Sollima: “La musica non salverà il mondo”

Il Premio Pulitzer Justin Davidson lo ha definito il «Jimi Hendrix del violoncello». Giovanni Sollima non finisce mai di stupire, nemmeno in questa intervista

Da alcuni giorni ha chiuso «un piccolo tour», come lo definisce lui stesso, dedicato al suo ultimo album “We were trees” (Sony Bmg) realizzato con la violoncellista Monika Leskovar e la formazione berlinese Solistenensemble Kaleidoskop. A Mannheim per lavoro – perché Sollima è instancabile, inarrestabile e irraggiungibile – ci racconta dei suoi progetti futuri con quella “stregoneria” nell’anima che lo ha portato ad essere uno fra gli artisti (ed i compositori) più richiesti di questi ultimi vent’anni. Perfezionista con la capacità di creare imbarazzo in chi l’ascolta (nelle istituzioni come nel pubblico), spavaldo e appassionato (dna tipicamente siciliano) eppure affascinante nella sua umiltà, Sollima scrive con l’ispirazione di un inventore. E al pari di Leonardo Da Vinci progetta, crea, stupisce. Così, ecco «i due nuovi programmi per violoncello solo ai quali sto lavorando e le Suite di Johann Sebastian Bach che inciderò prossimamente ma con lentezza, perché Bach cambia di giorno in giorno e fotografarlo con una registrazione è impossibile.
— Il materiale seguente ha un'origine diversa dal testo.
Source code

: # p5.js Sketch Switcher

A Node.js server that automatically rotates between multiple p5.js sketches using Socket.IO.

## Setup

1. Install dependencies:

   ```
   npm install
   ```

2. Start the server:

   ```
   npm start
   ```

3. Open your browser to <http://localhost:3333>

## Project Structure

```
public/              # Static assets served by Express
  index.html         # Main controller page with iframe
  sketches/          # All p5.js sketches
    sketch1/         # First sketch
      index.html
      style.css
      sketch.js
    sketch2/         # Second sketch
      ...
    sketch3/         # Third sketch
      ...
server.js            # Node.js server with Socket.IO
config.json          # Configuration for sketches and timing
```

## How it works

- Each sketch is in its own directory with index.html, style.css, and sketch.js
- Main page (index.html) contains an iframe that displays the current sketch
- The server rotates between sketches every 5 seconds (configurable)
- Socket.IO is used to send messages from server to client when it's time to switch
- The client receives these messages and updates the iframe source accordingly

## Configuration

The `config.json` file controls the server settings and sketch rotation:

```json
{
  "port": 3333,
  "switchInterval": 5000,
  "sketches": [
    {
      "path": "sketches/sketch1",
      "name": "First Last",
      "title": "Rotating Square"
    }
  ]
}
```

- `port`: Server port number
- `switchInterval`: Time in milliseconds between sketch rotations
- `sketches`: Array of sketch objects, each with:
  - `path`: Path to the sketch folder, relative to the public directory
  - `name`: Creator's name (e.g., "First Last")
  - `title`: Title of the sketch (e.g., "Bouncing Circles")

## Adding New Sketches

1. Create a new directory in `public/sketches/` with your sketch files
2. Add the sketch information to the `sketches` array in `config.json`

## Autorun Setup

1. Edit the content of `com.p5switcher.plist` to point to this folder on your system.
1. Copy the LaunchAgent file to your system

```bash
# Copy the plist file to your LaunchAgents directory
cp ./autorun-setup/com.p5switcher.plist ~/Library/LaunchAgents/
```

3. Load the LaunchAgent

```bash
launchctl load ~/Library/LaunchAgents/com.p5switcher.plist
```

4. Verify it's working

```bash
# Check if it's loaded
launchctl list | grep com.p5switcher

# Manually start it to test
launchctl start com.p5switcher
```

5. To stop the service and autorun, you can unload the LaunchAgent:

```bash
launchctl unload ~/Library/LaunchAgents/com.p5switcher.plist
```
Vorrei collaudarlo di più ed osservarlo da tutte le possibili angolazioni». Per Sollima la certezza è una somma di esperienze: se qualcosa si deve lasciare ai posteri, che sia perfetta e ben congegnata. Nulla al caso, anche se l’interprete è un essere umano, e l’uomo – per natura e per definizione – non può raggiungere l’Assoluto. Questo è Sollima e questo sarà il «concerto per violoncello che mi è stato commissionato dalla Budapest Festival Orchestra e che presenterò in Austria e Germania».
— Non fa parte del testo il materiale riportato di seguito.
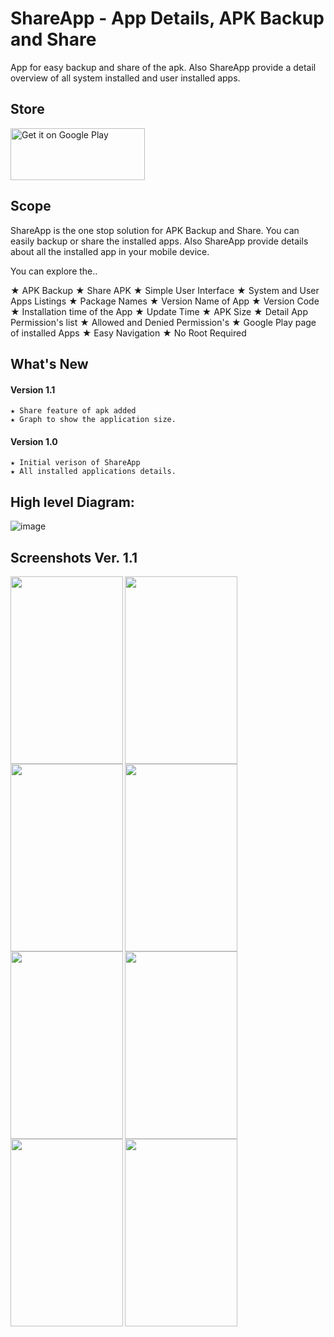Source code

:# ShareApp - App Details, APK Backup and Share

App for easy backup and share of the apk. Also ShareApp provide a detail overview of all system installed and user installed apps.
 
 ## Store
<a href='https://play.google.com/store/apps/details?id=com.anu.developers3k.shareapp'><img alt='Get it on Google Play' src='https://play.google.com/intl/en_gb/badges/images/generic/en_badge_web_generic.png' height="83" width="215" /></a>


## Scope

ShareApp is the one stop solution for APK Backup and Share. You can easily backup or share the installed apps. Also ShareApp provide details about all the installed app in your mobile device. 

You can explore the..

★ APK Backup
★ Share APK
★ Simple User Interface
★ System and User Apps Listings
★ Package Names
★ Version Name of App
★ Version Code 
★ Installation time of the App
★ Update Time 
★ APK Size
★ Detail App Permission's list
★ Allowed and Denied Permission's
★ Google Play page of installed Apps
★ Easy Navigation
★ No Root Required


## What's New

#### Version 1.1
```
★ Share feature of apk added
★ Graph to show the application size.
```
#### Version 1.0
```
★ Initial verison of ShareApp
★ All installed applications details.
```
## High level Diagram:
![image](https://github.wdf.sap.corp/storage/user/21882/files/8987a082-7f76-11e8-9c5c-a071a1f15536)

## Screenshots Ver. 1.1

<img src="https://github.wdf.sap.corp/storage/user/21882/files/34396ebe-7f79-11e8-840b-df3dad3e8cba" align="left" height="300" width="180" >

<img src="https://github.wdf.sap.corp/storage/user/21882/files/ea7fda9a-7f7a-11e8-8e14-a404e7573804" align="left" height="300" width="180" >

<img src="https://github.wdf.sap.corp/storage/user/21882/files/f8167c72-7f7a-11e8-9eab-bd4b8ade409a" align="left" height="300" width="180" >

<img src="https://github.wdf.sap.corp/storage/user/21882/files/fc33ca62-7f7a-11e8-8271-2bafd010a90b" align="left" height="300" width="180" >
<br/>
<br/>
<br/>
<br/>
<br/>
<br/>
<br/>
<br/>
<br/>
<br/>
<br/>
<br/>
<br/>
<br/>

<img src="https://github.wdf.sap.corp/storage/user/21882/files/01366588-7f7b-11e8-95d2-a359f3237165" align="left" height="300" width="180" >

<img src="https://github.wdf.sap.corp/storage/user/21882/files/12053ccc-7f7b-11e8-9642-974315e518ad" align="left" height="300" width="180" >

<img src="https://github.wdf.sap.corp/storage/user/21882/files/40e14400-7f7b-11e8-9d85-8cef5fffb170" align="left" height="300" width="180" >

<img src="https://github.wdf.sap.corp/storage/user/21882/files/48b8f858-7f7b-11e8-99c1-cd0e67318962" align="left" height="300" width="180" >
Un concerto dedito alla “contaminazione”?
«Più o meno, sì. Nei miei programmi in solo ho raccolto spesso brani di Piatti, Boccherini e altri autori che hanno avuto a che fare con la musica popolare: dalla tradizione bizantina e dei Paesi Balcani alla fiddle-music irlandese. Quando scrivo vivo un rapporto del tutto particolare con il suono: un crocevia di idee, un intreccio di percorsi, un grande contenitore dove tutto è movimento. In questo concerto senza titolo (ma ne avrà uno) anche l’organico orchestrale sarà soggetto a cambiamenti con l’introduzione di strumenti insoliti, dalle percussioni autocostruite all’organo Hammond. Insomma, un lavoro da artigiano».
Appunto, l’artigiano che si sporca le mani ma che non sempre gli riesce ciò che ha in testa. A lei questa piace questa definizione?
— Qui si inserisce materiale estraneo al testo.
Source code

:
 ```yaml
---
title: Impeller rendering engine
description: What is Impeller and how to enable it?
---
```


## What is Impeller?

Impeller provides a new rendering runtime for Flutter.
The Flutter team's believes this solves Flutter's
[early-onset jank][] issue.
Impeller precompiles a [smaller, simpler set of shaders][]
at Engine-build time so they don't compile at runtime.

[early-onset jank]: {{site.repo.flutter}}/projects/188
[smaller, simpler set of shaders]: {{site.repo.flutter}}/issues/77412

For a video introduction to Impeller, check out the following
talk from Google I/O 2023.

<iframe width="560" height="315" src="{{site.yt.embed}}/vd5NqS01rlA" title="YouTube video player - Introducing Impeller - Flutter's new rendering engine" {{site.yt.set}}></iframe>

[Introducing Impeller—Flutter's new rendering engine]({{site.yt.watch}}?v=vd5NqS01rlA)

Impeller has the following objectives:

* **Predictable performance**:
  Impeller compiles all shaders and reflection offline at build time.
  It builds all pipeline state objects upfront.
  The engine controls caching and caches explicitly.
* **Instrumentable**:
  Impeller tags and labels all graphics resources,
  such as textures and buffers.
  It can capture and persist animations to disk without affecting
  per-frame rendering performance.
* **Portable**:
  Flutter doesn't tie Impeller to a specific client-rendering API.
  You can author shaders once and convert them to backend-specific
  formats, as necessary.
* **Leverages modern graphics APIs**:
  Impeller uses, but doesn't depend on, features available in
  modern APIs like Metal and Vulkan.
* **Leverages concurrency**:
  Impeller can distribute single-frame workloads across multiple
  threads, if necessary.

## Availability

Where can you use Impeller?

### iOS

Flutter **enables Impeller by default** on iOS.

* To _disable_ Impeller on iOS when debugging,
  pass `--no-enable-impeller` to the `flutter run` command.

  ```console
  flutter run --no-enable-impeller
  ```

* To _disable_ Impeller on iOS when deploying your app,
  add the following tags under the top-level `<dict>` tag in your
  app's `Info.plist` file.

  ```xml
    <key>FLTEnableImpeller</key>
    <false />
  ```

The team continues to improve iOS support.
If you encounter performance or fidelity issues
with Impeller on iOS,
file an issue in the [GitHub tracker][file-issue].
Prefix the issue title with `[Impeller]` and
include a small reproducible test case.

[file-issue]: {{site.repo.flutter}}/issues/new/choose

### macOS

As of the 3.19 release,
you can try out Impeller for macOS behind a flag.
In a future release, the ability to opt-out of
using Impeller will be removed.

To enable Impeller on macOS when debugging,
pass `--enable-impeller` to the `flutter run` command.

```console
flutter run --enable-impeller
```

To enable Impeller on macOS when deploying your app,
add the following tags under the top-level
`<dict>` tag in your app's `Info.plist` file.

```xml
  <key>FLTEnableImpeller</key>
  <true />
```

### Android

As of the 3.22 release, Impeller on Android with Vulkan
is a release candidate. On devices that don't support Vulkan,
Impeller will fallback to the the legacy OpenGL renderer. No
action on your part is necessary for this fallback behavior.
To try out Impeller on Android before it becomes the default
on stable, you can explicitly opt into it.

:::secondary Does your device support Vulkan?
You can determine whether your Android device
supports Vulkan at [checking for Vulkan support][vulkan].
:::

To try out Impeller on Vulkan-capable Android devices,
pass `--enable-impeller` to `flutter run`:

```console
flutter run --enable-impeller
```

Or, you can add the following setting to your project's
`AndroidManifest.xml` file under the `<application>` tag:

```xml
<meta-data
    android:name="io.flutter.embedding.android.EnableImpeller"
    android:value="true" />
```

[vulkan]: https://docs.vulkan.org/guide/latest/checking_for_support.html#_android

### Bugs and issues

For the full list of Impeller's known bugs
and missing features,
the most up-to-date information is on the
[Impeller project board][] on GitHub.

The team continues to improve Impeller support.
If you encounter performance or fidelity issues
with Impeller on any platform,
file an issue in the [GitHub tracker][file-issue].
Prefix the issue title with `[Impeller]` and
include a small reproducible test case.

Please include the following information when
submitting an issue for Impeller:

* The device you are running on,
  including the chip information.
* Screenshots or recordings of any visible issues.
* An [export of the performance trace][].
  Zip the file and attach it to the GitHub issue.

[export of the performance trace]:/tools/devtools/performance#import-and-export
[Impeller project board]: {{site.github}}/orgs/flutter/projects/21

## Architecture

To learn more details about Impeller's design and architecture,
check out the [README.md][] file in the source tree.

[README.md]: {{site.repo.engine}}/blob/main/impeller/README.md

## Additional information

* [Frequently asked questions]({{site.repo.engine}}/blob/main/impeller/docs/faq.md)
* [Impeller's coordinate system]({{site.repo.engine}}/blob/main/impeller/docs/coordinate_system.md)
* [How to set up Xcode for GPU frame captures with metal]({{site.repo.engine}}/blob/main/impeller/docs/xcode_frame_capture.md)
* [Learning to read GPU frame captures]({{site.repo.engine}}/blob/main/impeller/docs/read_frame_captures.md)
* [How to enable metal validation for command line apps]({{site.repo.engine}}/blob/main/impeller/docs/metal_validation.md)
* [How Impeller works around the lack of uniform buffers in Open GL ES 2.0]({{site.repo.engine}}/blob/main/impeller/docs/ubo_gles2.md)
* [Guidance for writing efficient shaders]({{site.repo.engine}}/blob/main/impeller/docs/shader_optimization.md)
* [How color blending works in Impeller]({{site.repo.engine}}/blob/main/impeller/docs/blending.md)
«Certo, e di non riuscire accade anche a me. C’è una fase in cui raccolgo il materiale, lo lavoro e lo assemblo. Il passo successivo, solitamente accade durante i concerti, è dedicato all’ascolto e al fatto di dover testare personalmente il brano. In realtà non mi sento un compositore ma un violoncellista: scrivo perché suono. La mia è una scrittura fisica con una componente cerebrale che è azione e ricerca. Naturalmente il margine d’errore c’è: anche una struttura ferrea è soggetta a cedimenti».
Lei è stato definito dal Premio Pulitzer Justin Davidson il “Jimi Hendrix of the Cello”. Bello ma impegnativo, non crede?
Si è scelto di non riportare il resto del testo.